● **About this task**
The task calls for the lines from the start of the entries below through the line with "- 여기서 선택된 학생을", given again verbatim, with every picture dropped.
^^^^
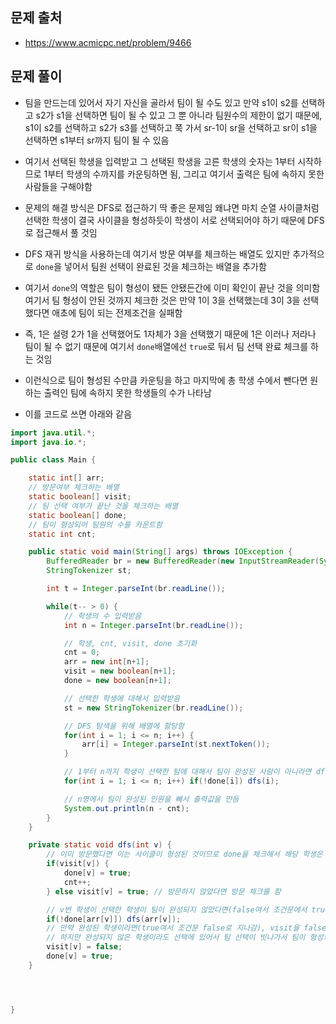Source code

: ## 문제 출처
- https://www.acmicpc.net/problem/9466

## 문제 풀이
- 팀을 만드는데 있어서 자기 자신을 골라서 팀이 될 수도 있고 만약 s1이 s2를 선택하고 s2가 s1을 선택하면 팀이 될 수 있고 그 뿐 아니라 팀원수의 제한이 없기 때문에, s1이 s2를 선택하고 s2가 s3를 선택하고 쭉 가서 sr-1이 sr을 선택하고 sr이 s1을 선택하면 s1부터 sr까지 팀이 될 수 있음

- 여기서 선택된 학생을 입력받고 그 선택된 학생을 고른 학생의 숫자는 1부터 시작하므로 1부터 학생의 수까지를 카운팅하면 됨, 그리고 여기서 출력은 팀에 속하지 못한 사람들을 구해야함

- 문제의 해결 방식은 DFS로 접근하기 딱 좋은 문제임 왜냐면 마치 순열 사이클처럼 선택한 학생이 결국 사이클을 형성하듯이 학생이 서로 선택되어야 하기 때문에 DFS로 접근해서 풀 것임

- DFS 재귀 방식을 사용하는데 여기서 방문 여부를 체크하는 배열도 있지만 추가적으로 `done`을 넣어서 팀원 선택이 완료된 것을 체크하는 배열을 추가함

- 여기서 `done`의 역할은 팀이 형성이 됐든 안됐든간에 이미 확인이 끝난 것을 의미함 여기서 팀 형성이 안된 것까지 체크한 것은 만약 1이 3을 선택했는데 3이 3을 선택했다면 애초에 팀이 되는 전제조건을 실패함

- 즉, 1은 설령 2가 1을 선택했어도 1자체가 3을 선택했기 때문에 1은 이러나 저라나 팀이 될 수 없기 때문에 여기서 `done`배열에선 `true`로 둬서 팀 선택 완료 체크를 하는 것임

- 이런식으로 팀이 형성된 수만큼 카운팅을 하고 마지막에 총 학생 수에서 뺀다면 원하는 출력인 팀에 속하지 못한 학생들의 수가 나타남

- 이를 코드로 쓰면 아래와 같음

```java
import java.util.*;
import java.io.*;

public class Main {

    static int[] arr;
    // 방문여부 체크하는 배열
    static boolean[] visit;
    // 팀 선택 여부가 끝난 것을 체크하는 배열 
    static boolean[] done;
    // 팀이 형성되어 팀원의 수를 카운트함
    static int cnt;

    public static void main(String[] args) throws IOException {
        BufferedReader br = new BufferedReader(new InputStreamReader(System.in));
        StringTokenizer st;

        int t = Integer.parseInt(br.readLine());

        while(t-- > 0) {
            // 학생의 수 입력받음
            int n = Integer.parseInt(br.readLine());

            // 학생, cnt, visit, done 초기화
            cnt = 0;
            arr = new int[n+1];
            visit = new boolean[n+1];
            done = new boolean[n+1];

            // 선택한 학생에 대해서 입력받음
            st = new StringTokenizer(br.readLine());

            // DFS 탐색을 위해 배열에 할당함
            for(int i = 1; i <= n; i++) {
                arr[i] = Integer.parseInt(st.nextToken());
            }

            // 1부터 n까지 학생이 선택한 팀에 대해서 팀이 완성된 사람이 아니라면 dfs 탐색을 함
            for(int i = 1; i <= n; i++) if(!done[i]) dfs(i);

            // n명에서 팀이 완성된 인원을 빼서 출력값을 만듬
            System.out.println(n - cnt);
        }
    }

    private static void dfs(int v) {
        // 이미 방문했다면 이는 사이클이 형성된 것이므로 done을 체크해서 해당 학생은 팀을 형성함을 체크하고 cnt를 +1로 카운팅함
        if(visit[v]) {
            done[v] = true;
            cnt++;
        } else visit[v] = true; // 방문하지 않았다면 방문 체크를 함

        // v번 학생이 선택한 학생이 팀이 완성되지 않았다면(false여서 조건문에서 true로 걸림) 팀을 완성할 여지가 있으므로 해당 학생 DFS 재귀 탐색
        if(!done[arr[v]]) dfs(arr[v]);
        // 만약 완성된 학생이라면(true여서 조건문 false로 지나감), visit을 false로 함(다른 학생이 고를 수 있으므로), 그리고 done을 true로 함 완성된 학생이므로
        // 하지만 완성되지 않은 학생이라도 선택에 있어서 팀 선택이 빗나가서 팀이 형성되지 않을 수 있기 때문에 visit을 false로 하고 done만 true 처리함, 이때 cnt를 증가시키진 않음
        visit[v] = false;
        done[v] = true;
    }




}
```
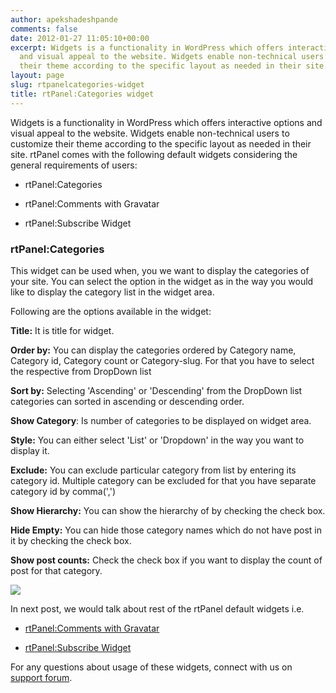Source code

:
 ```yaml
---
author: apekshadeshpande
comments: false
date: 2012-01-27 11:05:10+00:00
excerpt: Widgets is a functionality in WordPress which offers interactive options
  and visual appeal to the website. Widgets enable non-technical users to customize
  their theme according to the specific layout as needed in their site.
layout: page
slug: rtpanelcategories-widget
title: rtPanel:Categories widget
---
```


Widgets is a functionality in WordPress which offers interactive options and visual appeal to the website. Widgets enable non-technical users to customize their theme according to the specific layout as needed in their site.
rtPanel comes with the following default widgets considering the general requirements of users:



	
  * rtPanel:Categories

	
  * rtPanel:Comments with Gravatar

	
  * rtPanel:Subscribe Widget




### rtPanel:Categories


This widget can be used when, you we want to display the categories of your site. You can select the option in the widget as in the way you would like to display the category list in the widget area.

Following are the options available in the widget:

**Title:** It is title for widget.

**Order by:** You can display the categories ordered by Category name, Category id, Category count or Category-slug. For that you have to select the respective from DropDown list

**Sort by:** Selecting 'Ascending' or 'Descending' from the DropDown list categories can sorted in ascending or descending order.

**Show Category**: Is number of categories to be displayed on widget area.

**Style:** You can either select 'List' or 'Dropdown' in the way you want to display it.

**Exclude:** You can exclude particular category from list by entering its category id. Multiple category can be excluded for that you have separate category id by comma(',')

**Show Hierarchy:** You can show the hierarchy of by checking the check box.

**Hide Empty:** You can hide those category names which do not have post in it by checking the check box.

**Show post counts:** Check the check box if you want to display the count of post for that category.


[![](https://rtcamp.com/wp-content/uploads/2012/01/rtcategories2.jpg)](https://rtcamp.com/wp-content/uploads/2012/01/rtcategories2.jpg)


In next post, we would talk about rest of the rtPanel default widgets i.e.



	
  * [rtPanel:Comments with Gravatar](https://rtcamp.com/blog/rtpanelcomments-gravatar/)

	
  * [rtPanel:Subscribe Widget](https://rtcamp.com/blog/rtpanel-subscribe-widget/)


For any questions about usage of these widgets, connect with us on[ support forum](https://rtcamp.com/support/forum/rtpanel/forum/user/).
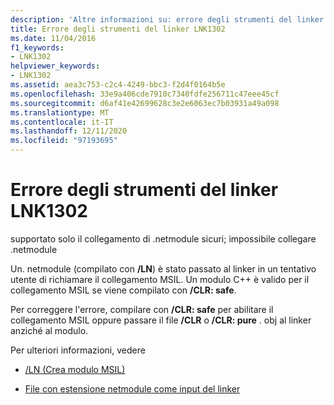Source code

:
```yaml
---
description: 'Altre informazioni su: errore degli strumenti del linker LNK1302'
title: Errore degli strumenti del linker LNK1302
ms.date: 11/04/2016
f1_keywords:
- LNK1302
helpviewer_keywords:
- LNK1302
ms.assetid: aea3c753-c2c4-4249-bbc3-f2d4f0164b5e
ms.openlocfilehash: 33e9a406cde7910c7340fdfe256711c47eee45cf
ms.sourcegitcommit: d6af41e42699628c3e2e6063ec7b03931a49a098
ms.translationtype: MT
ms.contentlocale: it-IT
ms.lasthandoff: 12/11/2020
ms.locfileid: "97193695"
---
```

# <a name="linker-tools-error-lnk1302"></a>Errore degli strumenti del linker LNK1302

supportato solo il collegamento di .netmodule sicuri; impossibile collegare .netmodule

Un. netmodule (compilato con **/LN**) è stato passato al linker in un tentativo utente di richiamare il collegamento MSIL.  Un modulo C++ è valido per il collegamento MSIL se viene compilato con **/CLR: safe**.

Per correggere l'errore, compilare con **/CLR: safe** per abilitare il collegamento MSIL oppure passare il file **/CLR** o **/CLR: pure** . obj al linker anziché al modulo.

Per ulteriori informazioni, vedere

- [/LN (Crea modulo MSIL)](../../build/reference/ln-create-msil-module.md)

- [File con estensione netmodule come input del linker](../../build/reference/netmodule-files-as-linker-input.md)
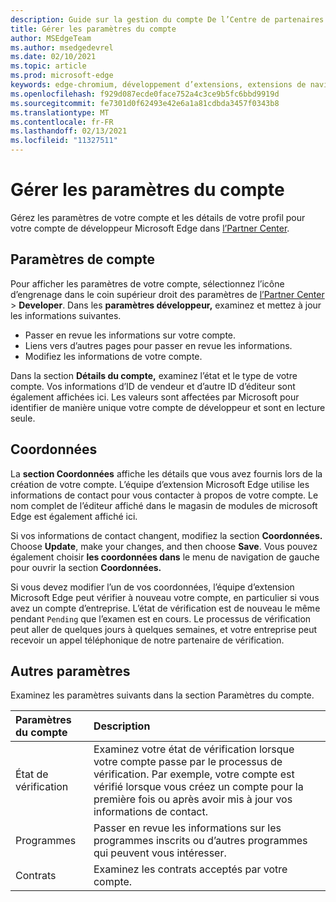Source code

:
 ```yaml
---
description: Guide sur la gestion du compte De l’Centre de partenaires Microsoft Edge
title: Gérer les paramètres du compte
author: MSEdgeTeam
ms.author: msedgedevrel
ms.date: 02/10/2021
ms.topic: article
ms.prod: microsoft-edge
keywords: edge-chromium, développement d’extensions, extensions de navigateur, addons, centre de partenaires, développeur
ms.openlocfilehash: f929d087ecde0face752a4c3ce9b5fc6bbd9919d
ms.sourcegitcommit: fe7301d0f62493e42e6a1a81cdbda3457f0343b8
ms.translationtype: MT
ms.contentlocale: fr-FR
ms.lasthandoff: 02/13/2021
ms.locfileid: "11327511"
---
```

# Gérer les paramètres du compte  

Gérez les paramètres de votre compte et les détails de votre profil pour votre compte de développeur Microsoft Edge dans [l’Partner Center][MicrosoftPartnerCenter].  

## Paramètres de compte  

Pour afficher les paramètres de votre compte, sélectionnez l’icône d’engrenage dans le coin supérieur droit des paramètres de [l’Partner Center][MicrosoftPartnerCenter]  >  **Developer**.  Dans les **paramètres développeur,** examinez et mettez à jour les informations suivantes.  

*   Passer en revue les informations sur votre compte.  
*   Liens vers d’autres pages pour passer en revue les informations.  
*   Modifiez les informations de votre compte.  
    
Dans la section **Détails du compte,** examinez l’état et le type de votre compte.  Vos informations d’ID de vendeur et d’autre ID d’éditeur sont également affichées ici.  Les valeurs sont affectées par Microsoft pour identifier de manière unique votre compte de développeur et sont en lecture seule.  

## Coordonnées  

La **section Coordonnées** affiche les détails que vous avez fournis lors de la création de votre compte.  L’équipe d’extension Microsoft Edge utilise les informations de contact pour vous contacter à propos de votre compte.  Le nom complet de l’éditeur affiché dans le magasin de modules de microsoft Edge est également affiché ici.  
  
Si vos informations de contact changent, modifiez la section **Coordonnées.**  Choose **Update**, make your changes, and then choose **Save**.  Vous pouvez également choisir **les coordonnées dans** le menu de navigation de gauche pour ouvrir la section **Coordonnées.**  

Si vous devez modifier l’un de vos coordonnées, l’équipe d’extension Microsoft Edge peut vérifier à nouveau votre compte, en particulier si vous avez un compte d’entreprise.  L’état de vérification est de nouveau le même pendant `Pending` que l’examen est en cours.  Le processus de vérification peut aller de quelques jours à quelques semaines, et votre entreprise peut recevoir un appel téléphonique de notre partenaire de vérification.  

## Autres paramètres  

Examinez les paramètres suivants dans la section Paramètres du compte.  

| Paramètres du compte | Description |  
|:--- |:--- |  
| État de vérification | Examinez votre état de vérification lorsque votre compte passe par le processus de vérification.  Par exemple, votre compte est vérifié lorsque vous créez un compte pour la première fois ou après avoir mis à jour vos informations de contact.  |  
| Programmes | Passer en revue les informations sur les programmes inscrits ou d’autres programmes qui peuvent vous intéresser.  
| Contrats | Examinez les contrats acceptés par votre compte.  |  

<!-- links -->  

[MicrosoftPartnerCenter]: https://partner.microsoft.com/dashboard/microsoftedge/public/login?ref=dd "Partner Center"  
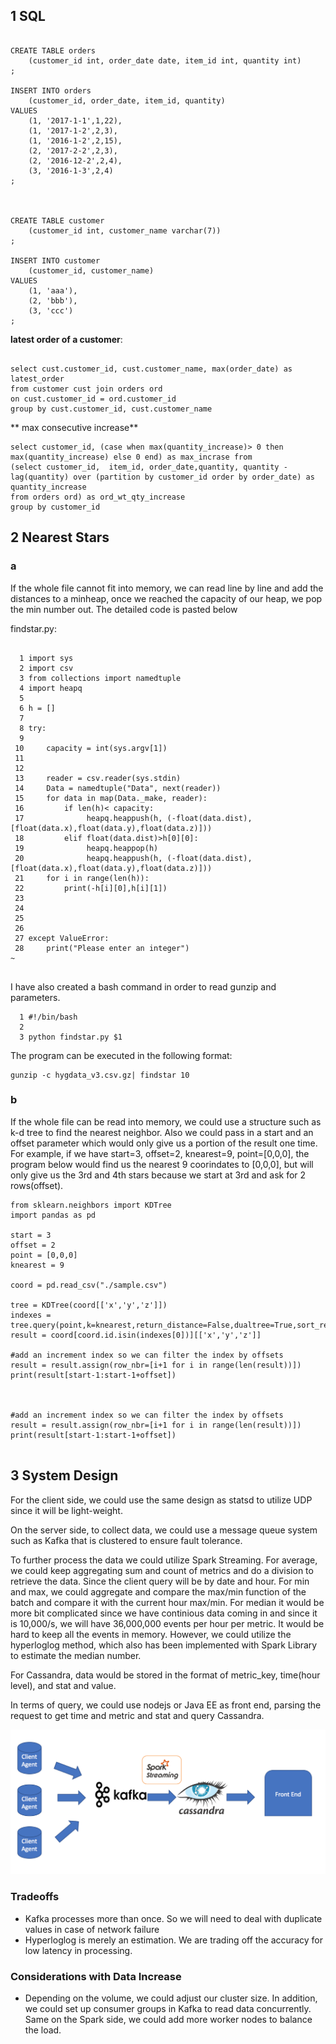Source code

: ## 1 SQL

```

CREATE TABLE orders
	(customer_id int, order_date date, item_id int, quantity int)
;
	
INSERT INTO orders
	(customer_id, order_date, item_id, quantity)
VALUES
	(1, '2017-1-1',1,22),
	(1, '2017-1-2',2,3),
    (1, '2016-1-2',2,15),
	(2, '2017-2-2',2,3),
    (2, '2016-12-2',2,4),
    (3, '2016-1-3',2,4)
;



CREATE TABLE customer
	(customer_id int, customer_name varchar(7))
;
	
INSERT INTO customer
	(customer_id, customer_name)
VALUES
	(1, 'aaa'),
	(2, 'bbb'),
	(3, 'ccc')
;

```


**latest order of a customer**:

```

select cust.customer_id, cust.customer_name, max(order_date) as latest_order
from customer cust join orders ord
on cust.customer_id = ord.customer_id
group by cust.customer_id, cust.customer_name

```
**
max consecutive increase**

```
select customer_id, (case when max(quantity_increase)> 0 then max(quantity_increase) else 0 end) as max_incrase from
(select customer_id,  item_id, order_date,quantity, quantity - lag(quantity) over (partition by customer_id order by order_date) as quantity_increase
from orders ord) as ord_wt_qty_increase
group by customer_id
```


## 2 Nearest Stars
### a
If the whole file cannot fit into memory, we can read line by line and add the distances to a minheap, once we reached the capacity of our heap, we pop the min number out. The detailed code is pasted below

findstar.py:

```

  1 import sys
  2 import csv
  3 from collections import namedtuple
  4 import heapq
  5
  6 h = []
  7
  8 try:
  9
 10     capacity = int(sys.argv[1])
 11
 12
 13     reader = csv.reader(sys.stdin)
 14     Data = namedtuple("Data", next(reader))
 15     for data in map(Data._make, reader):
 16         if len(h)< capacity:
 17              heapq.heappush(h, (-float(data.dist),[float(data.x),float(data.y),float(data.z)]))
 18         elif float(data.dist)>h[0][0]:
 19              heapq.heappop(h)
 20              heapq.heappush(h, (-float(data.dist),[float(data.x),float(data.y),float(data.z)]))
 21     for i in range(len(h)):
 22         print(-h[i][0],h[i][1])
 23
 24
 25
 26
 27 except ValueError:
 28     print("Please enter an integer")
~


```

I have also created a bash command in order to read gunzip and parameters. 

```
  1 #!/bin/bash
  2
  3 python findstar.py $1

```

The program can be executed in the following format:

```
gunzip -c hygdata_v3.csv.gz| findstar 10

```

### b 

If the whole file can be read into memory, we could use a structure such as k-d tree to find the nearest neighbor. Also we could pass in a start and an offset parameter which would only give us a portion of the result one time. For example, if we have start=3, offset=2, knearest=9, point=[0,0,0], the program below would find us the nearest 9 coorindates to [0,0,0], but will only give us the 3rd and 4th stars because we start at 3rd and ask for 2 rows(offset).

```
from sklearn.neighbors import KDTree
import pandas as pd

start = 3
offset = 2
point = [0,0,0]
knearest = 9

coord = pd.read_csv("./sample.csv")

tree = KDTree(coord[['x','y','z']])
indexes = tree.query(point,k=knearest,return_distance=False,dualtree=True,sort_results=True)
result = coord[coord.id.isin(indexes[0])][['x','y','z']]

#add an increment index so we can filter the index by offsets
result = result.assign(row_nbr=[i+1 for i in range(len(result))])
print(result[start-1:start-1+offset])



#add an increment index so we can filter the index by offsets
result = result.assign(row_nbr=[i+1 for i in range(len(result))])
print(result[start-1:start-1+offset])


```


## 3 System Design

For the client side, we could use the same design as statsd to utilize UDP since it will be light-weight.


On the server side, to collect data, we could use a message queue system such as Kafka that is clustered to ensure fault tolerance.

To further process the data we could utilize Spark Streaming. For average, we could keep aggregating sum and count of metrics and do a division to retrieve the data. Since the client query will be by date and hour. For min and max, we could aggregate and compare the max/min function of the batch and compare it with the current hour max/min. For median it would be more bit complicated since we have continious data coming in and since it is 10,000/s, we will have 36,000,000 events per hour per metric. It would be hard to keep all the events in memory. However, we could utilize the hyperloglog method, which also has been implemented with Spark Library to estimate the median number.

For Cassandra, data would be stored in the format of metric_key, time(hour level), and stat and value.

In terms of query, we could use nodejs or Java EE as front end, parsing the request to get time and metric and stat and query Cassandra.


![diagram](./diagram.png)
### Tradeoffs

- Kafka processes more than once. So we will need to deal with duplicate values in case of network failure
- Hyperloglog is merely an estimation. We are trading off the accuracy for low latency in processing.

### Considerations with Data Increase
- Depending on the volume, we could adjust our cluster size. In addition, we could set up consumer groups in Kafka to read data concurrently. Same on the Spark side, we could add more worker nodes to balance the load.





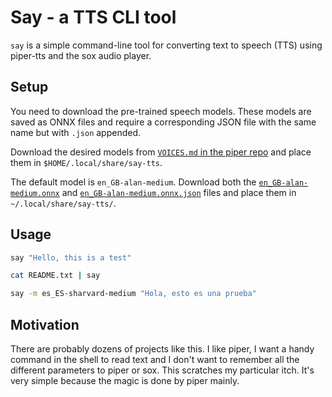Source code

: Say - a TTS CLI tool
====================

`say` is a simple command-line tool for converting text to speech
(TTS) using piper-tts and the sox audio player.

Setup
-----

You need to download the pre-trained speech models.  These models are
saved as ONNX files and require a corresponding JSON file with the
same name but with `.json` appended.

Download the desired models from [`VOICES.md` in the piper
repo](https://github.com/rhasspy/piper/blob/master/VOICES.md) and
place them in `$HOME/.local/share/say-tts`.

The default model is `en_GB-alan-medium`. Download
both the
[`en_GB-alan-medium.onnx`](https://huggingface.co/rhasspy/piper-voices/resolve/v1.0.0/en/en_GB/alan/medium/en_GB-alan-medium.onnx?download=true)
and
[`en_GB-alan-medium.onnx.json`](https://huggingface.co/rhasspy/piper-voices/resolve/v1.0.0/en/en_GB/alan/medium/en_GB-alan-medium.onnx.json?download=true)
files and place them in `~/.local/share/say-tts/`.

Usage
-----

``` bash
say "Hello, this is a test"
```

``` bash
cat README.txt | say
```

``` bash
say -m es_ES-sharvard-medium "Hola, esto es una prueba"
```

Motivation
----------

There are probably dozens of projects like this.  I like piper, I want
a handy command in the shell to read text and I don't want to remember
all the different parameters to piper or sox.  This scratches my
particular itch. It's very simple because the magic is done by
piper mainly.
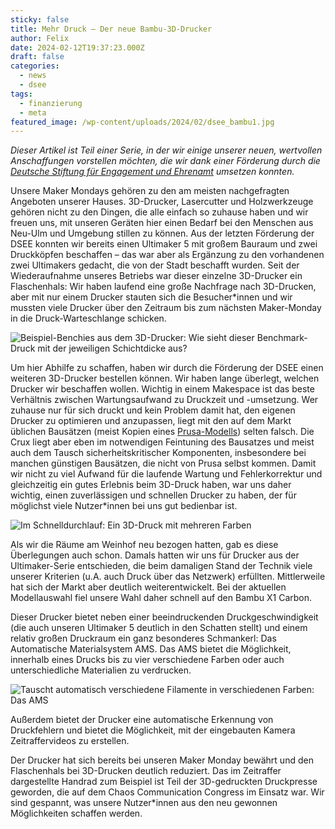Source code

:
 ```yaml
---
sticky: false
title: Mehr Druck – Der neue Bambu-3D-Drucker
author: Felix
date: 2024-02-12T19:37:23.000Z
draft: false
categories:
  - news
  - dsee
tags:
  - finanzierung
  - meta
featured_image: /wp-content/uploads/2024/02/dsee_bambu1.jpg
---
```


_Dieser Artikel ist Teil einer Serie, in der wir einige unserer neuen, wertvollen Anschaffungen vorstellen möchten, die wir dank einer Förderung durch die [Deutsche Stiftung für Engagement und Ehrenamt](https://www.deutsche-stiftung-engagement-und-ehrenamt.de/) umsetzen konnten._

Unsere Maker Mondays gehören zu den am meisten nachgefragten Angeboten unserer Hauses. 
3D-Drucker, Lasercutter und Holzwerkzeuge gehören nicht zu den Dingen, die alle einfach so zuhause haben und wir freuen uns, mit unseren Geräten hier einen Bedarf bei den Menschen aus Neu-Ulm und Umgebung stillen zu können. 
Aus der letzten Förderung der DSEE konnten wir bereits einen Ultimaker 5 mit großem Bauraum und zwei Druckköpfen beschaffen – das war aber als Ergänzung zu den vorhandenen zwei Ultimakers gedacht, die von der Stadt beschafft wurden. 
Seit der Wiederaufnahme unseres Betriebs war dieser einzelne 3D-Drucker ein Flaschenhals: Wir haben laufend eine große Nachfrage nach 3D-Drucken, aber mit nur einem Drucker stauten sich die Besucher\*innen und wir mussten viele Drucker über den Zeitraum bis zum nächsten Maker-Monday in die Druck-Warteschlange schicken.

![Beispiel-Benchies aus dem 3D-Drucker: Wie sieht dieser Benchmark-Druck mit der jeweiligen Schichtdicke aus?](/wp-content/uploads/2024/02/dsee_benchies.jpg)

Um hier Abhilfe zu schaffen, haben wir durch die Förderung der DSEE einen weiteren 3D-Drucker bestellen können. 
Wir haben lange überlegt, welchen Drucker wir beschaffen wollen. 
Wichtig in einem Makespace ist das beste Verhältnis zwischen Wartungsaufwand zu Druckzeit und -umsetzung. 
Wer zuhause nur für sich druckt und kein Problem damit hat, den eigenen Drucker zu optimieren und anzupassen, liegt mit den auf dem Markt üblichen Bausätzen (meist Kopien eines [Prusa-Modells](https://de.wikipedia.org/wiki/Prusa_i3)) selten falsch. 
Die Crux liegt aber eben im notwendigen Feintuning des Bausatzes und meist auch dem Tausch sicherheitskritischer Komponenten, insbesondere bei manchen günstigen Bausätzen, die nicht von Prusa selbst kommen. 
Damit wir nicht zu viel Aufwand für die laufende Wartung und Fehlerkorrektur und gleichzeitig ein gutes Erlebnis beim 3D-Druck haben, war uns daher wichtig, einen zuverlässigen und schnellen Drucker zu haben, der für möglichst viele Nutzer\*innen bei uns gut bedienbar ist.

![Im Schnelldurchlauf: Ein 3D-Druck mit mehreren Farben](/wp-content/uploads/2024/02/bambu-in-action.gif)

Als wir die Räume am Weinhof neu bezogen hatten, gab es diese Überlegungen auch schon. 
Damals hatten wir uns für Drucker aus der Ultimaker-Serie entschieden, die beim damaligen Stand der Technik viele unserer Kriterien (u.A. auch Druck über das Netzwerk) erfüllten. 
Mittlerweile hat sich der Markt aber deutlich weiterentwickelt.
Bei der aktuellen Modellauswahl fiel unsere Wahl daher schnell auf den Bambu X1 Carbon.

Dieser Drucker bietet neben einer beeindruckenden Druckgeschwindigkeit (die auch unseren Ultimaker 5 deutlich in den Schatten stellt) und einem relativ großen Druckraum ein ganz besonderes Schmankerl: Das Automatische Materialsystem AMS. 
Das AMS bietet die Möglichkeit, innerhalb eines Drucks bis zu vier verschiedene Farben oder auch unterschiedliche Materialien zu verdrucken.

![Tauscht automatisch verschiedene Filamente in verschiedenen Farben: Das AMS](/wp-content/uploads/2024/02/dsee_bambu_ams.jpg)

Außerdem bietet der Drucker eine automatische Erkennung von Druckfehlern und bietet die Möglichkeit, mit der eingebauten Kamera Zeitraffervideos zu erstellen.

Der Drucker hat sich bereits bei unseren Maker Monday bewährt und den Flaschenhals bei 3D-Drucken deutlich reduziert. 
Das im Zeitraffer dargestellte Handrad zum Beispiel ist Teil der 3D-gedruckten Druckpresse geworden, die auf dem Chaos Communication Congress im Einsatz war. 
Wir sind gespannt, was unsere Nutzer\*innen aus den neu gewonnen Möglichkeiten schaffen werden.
^^^^
● **Finished task**
Source code

: ## 문제 출처
- https://www.acmicpc.net/problem/9466

## 문제 풀이
- 팀을 만드는데 있어서 자기 자신을 골라서 팀이 될 수도 있고 만약 s1이 s2를 선택하고 s2가 s1을 선택하면 팀이 될 수 있고 그 뿐 아니라 팀원수의 제한이 없기 때문에, s1이 s2를 선택하고 s2가 s3를 선택하고 쭉 가서 sr-1이 sr을 선택하고 sr이 s1을 선택하면 s1부터 sr까지 팀이 될 수 있음

- 여기서 선택된 학생을 입력받고 그 선택된 학생을 고른 학생의 숫자는 1부터 시작하므로 1부터 학생의 수까지를 카운팅하면 됨, 그리고 여기서 출력은 팀에 속하지 못한 사람들을 구해야함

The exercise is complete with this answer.